An announcement by the U.S. Treasury Department regarding the bailing out and recapitalization of collapsing home mortgage giants Fannie Mae (FNM) and Freddie Mac (FRE) seems to be imminent. According to The Wall Street Journal, Congressman Barney Frank, chairman of the House Financial Services Committee, confirmed on Saturday that Treasury Secretary Henry Paulson was planning government intervention to back the troubled GSEs. The detail could be announced as early as today (Sunday), prior to the Asian markets reopening.
Next, is a tag cloud of the text of all the articles I have read during the past week. This is a way of visualizing word frequencies at a glance. As expected, words such as “bank,” “prices,” “inflation” and “growth” featured prominently in my reading matter.
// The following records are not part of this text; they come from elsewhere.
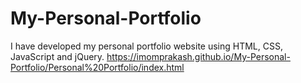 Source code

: # My-Personal-Portfolio
I have developed my personal portfolio website using HTML, CSS, JavaScript and jQuery.
https://imomprakash.github.io/My-Personal-Portfolio/Personal%20Portfolio/index.html
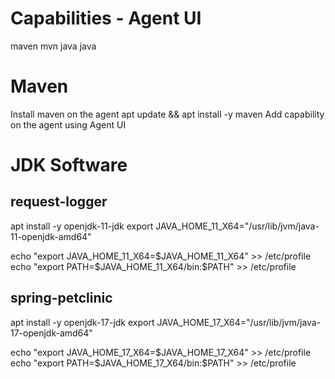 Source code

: # Capabilities - Agent UI
maven mvn
java java

# Maven
Install maven on the agent
apt update && apt install -y maven
Add capability on the agent using Agent UI
# JDK Software
## request-logger
apt install -y openjdk-11-jdk
export JAVA_HOME_11_X64="/usr/lib/jvm/java-11-openjdk-amd64"

echo "export JAVA_HOME_11_X64=$JAVA_HOME_11_X64" >> /etc/profile
echo "export PATH=$JAVA_HOME_11_X64/bin:$PATH" >> /etc/profile
## spring-petclinic
apt install -y openjdk-17-jdk
export JAVA_HOME_17_X64="/usr/lib/jvm/java-17-openjdk-amd64"

echo "export JAVA_HOME_17_X64=$JAVA_HOME_17_X64" >> /etc/profile
echo "export PATH=$JAVA_HOME_17_X64/bin:$PATH" >> /etc/profile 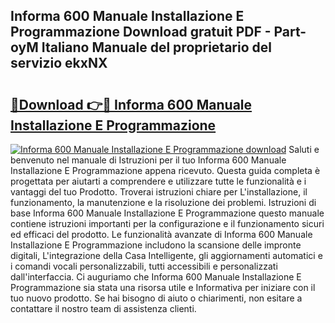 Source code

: ## Informa 600 Manuale Installazione E Programmazione Download gratuit PDF - Part-oyM Italiano Manuale del proprietario del servizio ekxNX

# <h2><a href="http://dfbjl8.blite.top/?on=Informa+600+Manuale+Installazione+E+Programmazione">🔗Download 👉🔴 Informa 600 Manuale Installazione E Programmazione</a></h2>

[![Informa 600 Manuale Installazione E Programmazione download](https://i.imgur.com/lujVjoI.png)](http://dfbjl8.blite.top/?on=Informa+600+Manuale+Installazione+E+Programmazione)
Saluti e benvenuto nel manuale di Istruzioni per il tuo Informa 600 Manuale Installazione E Programmazione appena ricevuto. Questa guida completa è progettata per aiutarti a comprendere e utilizzare tutte le funzionalità e i vantaggi del tuo Prodotto. Troverai istruzioni chiare per L'installazione, il funzionamento, la manutenzione e la risoluzione dei problemi. Istruzioni di base Informa 600 Manuale Installazione E Programmazione questo manuale contiene istruzioni importanti per la configurazione e il funzionamento sicuri ed efficaci del prodotto. Le funzionalità avanzate di Informa 600 Manuale Installazione E Programmazione includono la scansione delle impronte digitali, L'integrazione della Casa Intelligente, gli aggiornamenti automatici e i comandi vocali personalizzabili, tutti accessibili e personalizzati dall'interfaccia. Ci auguriamo che Informa 600 Manuale Installazione E Programmazione sia stata una risorsa utile e Informativa per iniziare con il tuo nuovo prodotto. Se hai bisogno di aiuto o chiarimenti, non esitare a contattare il nostro team di assistenza clienti.
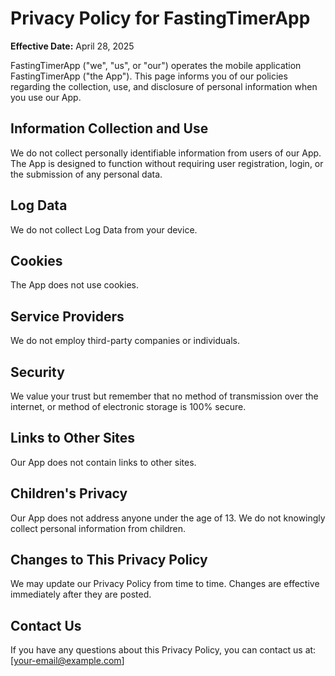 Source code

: # Privacy Policy for FastingTimerApp

**Effective Date:** April 28, 2025

FastingTimerApp ("we", "us", or "our") operates the mobile application FastingTimerApp ("the App"). This page informs you of our policies regarding the collection, use, and disclosure of personal information when you use our App.

## Information Collection and Use
We do not collect personally identifiable information from users of our App. The App is designed to function without requiring user registration, login, or the submission of any personal data.

## Log Data
We do not collect Log Data from your device.

## Cookies
The App does not use cookies.

## Service Providers
We do not employ third-party companies or individuals.

## Security
We value your trust but remember that no method of transmission over the internet, or method of electronic storage is 100% secure.

## Links to Other Sites
Our App does not contain links to other sites.

## Children's Privacy
Our App does not address anyone under the age of 13. We do not knowingly collect personal information from children.

## Changes to This Privacy Policy
We may update our Privacy Policy from time to time. Changes are effective immediately after they are posted.

## Contact Us
If you have any questions about this Privacy Policy, you can contact us at: [your-email@example.com]


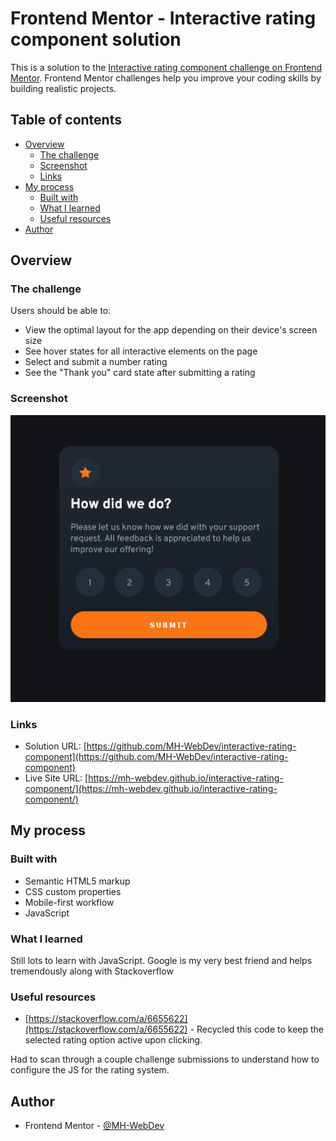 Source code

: # Frontend Mentor - Interactive rating component solution

This is a solution to the [Interactive rating component challenge on Frontend Mentor](https://www.frontendmentor.io/challenges/interactive-rating-component-koxpeBUmI). Frontend Mentor challenges help you improve your coding skills by building realistic projects. 

## Table of contents

- [Overview](#overview)
  - [The challenge](#the-challenge)
  - [Screenshot](#screenshot)
  - [Links](#links)
- [My process](#my-process)
  - [Built with](#built-with)
  - [What I learned](#what-i-learned)
  - [Useful resources](#useful-resources)
- [Author](#author)

## Overview

### The challenge

Users should be able to:

- View the optimal layout for the app depending on their device's screen size
- See hover states for all interactive elements on the page
- Select and submit a number rating
- See the "Thank you" card state after submitting a rating

### Screenshot

![](./design/Screenshot.png)

### Links

- Solution URL: [https://github.com/MH-WebDev/interactive-rating-component](https://github.com/MH-WebDev/interactive-rating-component)
- Live Site URL: [https://mh-webdev.github.io/interactive-rating-component/](https://mh-webdev.github.io/interactive-rating-component/)

## My process

### Built with

- Semantic HTML5 markup
- CSS custom properties
- Mobile-first workflow
- JavaScript

### What I learned

Still lots to learn with JavaScript. Google is my very best friend and helps tremendously along with Stackoverflow


### Useful resources

- [https://stackoverflow.com/a/6655622](https://stackoverflow.com/a/6655622) - Recycled this code to keep the selected rating option active upon clicking.

Had to scan through a couple challenge submissions to understand how to configure the JS for the rating system. 

## Author


- Frontend Mentor - [@MH-WebDev](https://www.frontendmentor.io/profile/MH-WebDev)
I have mentioned previously that the mid-July stock market lows need to be sustained in order for the summer rally and the market’s base building to still be in effect. These levels – 10,963 for the Dow Jones Industrial Index and 1,215 for the S&P 500 Index – approached with unnerving speed last week.
Commenting on the current market weakness, Brett Steenbarger (TraderFeed) remarked as follows:
A number of sectors, such as consumer discretionary and even many of the financial shares, remain well above their July lows. It is not at all clear to me that this will be a fresh bear market leg down. I’m open to the idea that this may be an ultimately successful test of the July lows and part of a larger – and quite significant – bottoming process. Participation to the downside will tell the story.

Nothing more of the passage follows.